それはアストンマーティンも当然理解している。そこで今回、富士スピードウェイの本コースでテストドライブする機会が用意された。どのようなパフォーマンスを見せてくれるのか、当日まで指折り数えて楽しみにしていた。
しかし、天気予報は生憎の雪。それも大寒波の襲来ということで、サーキットランができるのかどうか半信半疑だった。
朝、起きて窓を開けると窓の外に見えるのは雪景色だった。これでは走るのは無理だ、と思いつつも富士スピードウェイに向かった。もしかしたらコース上は雪かきされているかも・・・と思いピットのシャッターを開けたが、一面の雪で覆われたピットレーンを見てさすがに走行はあきらめた。
それでもアストンマーティンの好意でオールシーズンタイヤ装着車を用意してもらい、少しだけではあるが、雪道を走ることが許された。まさしく災い転じて福となる。
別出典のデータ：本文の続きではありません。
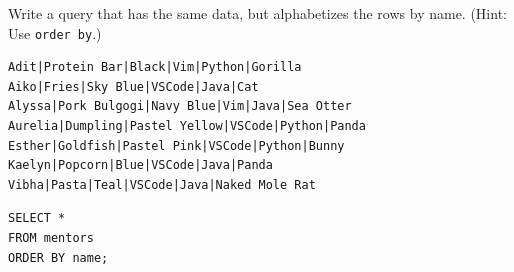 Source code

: \begin{blocksection}
Write a query that has the same data, but alphabetizes the rows by name. (Hint: Use \lstinline$order by$.)

\begin{lstlisting}
Adit|Protein Bar|Black|Vim|Python|Gorilla
Aiko|Fries|Sky Blue|VSCode|Java|Cat
Alyssa|Pork Bulgogi|Navy Blue|Vim|Java|Sea Otter
Aurelia|Dumpling|Pastel Yellow|VSCode|Python|Panda
Esther|Goldfish|Pastel Pink|VSCode|Python|Bunny
Kaelyn|Popcorn|Blue|VSCode|Java|Panda
Vibha|Pasta|Teal|VSCode|Java|Naked Mole Rat
\end{lstlisting}

\begin{solution}[1in]
\begin{lstlisting}
SELECT * 
FROM mentors 
ORDER BY name;
\end{lstlisting}
\end{solution}
\end{blocksection}
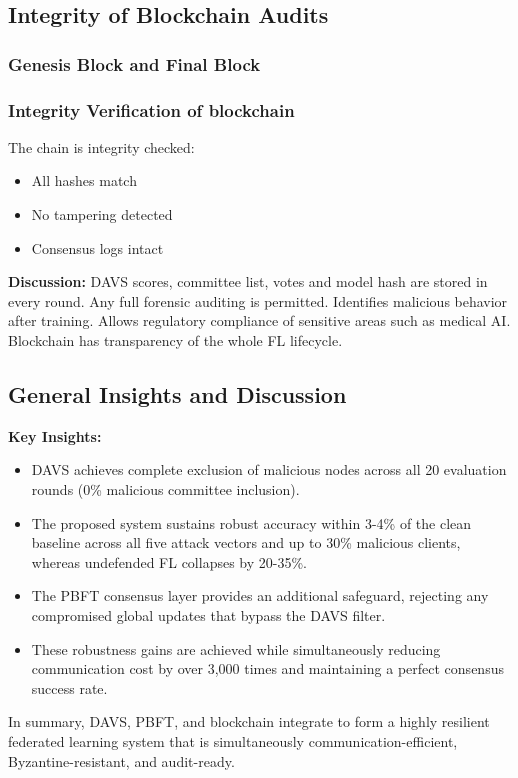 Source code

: \documentclass[12pt,a4paper]{article}
\begin{document}
\subsection{Integrity of Blockchain Audits}
\subsubsection{Genesis Block and Final Block}
\subsubsection{Integrity Verification of blockchain}
The chain is integrity checked:
\begin{itemize}
    \item All hashes match
    \item No tampering detected
    \item Consensus logs intact
\end{itemize}

\textbf{Discussion:}
DAVS scores, committee list, votes and model hash are stored in every round. Any full forensic auditing is permitted. Identifies malicious behavior after training. Allows regulatory compliance of sensitive areas such as medical AI. Blockchain has transparency of the whole FL lifecycle.

\subsection{General Insights and Discussion}
\textbf{Key Insights:}
\begin{itemize}
    \item DAVS achieves complete exclusion of malicious nodes across all 20 evaluation rounds (0\% malicious committee inclusion).
    \item The proposed system sustains robust accuracy within 3-4\% of the clean baseline across all five attack vectors and up to 30\% malicious clients, whereas undefended FL collapses by 20-35\%.
    \item The PBFT consensus layer provides an additional safeguard, rejecting any compromised global updates that bypass the DAVS filter.
    \item These robustness gains are achieved while simultaneously reducing communication cost by over 3,000 times and maintaining a perfect consensus success rate.
\end{itemize}
In summary, DAVS, PBFT, and blockchain integrate to form a highly resilient federated learning system that is simultaneously communication-efficient, Byzantine-resistant, and audit-ready.
\end{document}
思いがけず、SUV界のスーパーカーでスノードライブを経験する絶好の機会となった。
恵みの雪が車体制御技術の優秀さを経験させてくれた
さて、707ps、900Nmというハイパワー&大トルクは、雪道のような滑りやすい路面では、とてもではないがまともに走れるわけがない、というのは勝手な思い込みでしかなかった。実際にハンドルを握ると、車両安定デバイスの効果もあり、「走りを楽しむ」ことが存分にできたのである。
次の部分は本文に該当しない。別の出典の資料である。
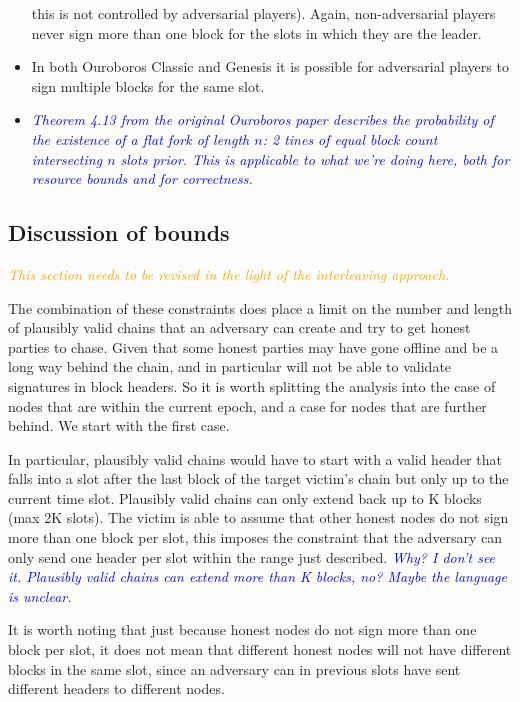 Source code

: \documentclass{article}
\newcommand{\avieth}[1]{\textcolor{blue}{\emph{#1}}}
\newcommand{\dcoutts}[1]{\textcolor{orange}{\emph{#1}}}
\theoremstyle{definition}{
  \newtheorem{lemma}{Lemma}[section] %
  \newtheorem{definition}[lemma]{Definition}
}
\theoremstyle{theorem}{
  \newtheorem{invariant}[lemma]{Invariant}
  \newtheorem{proofobligation}[lemma]{Proof Obligation}
}
\numberwithin{equation}{lemma}
\begin{document}
\begin{itemize}
      this is not controlled by adversarial players). Again, non-adversarial
      players never sign more than one block for the slots in which they are
      the leader.
\item In both Ouroboros Classic and Genesis it is possible for adversarial
      players to sign multiple blocks for the same slot.
\item \avieth{Theorem 4.13 from the original Ouroboros paper describes the
      probability of the existence of a flat fork of length $n$: 2 tines of
      equal block count intersecting $n$ slots prior. This is applicable to
      what we're doing here, both for resource bounds and for correctness.}
\end{itemize}

\subsection{Discussion of bounds}
\dcoutts{This section needs to be revised in the light of the interleaving
approach.}

The combination of these constraints does place a limit on the number and
length of plausibly valid chains that an adversary can create and try to get
honest parties to chase. Given that some honest parties may have gone offline
and be a long way behind the chain, and in particular will not be able to
validate signatures in block headers. So it is worth splitting the analysis
into the case of nodes that are within the current epoch, and a case for nodes
that are further behind. We start with the first case.

In particular, plausibly valid chains would have to start with a valid header
that falls into a slot after the last block of the target victim's chain
but only up to the current time slot. Plausibly valid chains can only extend
back up to K blocks (max 2K slots). The victim is able to assume that other
honest nodes do not sign more than one block per slot, this imposes the
constraint that the adversary can only send one header per slot within the
range just described.
\avieth{Why? I don't see it. Plausibly valid chains can extend more than
  K blocks, no? Maybe the language is unclear.}

It is worth noting that just because honest nodes do not sign more than one
block per slot, it does not mean that different honest nodes will not have
different blocks in the same slot, since an adversary can in previous slots
have sent different headers to different nodes.
\end{document}
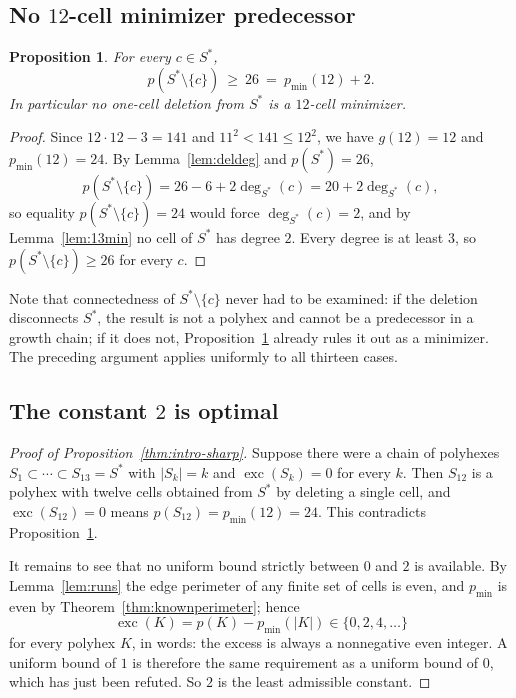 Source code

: \documentclass[11pt]{article}
\theoremstyle{plain}
\newtheorem{proposition}[theorem]{Proposition}
\theoremstyle{definition}
\theoremstyle{remark}
\newcommand{\sm}{\setminus}
\DeclareMathOperator{\exc}{exc}
\newcommand{\dg}{\operatorname{deg}}
\begin{document}
\subsection{No \texorpdfstring{\(12\)}{12}-cell minimizer predecessor}\label{sec:8.3}

\begin{proposition}\label{pro:nopred}
For every \(c\in S^{\ast}\),
\[
   p(S^{\ast}\sm\{c\})\ \ge\ 26\ =\ p_{\min}(12)+2 .
\]
In particular no one-cell deletion from \(S^{\ast}\) is a \(12\)-cell minimizer.
\end{proposition}

\begin{proof}
Since \(12\cdot12-3=141\) and \(11^{2}<141\le12^{2}\), we have \(g(12)=12\) and
\(p_{\min}(12)=24\). By Lemma~\ref{lem:deldeg} and \(p(S^{\ast})=26\),
\[
   p(S^{\ast}\sm\{c\})=26-6+2\dg_{S^{\ast}}(c)=20+2\dg_{S^{\ast}}(c),
\]
so equality \(p(S^{\ast}\sm\{c\})=24\) would force \(\dg_{S^{\ast}}(c)=2\), and by
Lemma~\ref{lem:13min} no cell of \(S^{\ast}\) has degree \(2\). Every degree is at least
\(3\), so \(p(S^{\ast}\sm\{c\})\ge26\) for every \(c\).
\end{proof}

Note that connectedness of \(S^{\ast}\sm\{c\}\) never had to be examined: if the deletion
disconnects \(S^{\ast}\), the result is not a polyhex and cannot be a predecessor in a
growth chain; if it does not, Proposition~\ref{pro:nopred} already rules it out as a
minimizer. The preceding argument applies uniformly to all thirteen cases.

\subsection{The constant \texorpdfstring{\(2\)}{2} is optimal}\label{sec:8.4}

\begin{proof}[Proof of Proposition~\ref{thm:intro-sharp}]
Suppose there were a chain of polyhexes \(S_{1}\subset\cdots\subset S_{13}=S^{*}\) with
\(|S_{k}|=k\) and \(\exc(S_{k})=0\) for every \(k\). Then \(S_{12}\) is a polyhex with twelve cells obtained from
\(S^{\ast}\) by deleting a single cell, and \(\exc(S_{12})=0\) means
\(p(S_{12})=p_{\min}(12)=24\). This contradicts Proposition~\ref{pro:nopred}.

It remains to see that no uniform bound strictly between \(0\) and \(2\) is available. By
Lemma~\ref{lem:runs} the edge perimeter of any finite set of cells is even, and
\(p_{\min}\) is even by Theorem~\ref{thm:knownperimeter}; hence
\[
   \exc(K)=p(K)-p_{\min}(|K|)\in\{0,2,4,\dots\}
\]
for every polyhex \(K\), in words: the excess is always a nonnegative even integer. A
uniform bound of \(1\) is therefore the same requirement as a uniform bound of \(0\), which
has just been refuted. So \(2\) is the least admissible constant.
\end{proof}
\end{document}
これはどういうことかもう少し詳しく書くと、車体の滑り出しが文字どおり、手に取るように伝わってくるため、それにカウンターステアで対処し、車両の姿勢を立て直すことができ、安心してアクセルペダルを踏んでいけるということである。
走る速度は、もちろんサーキットスピードというわけではなく、タイヤの限界を超えない低い速度ではあるが、それでも四輪制御技術の素晴らしさが確認できたということでは、「恵みの雪」と言ってもいいかもしれない。
今回は、サーキット走行が叶わず、公道では確認できない速度域の性能こそ味わえなかったが、それでもこの時期しか体験できない、DBX707の別の顔を見ることができた。SUV界のスーパーカーは二刀流だった。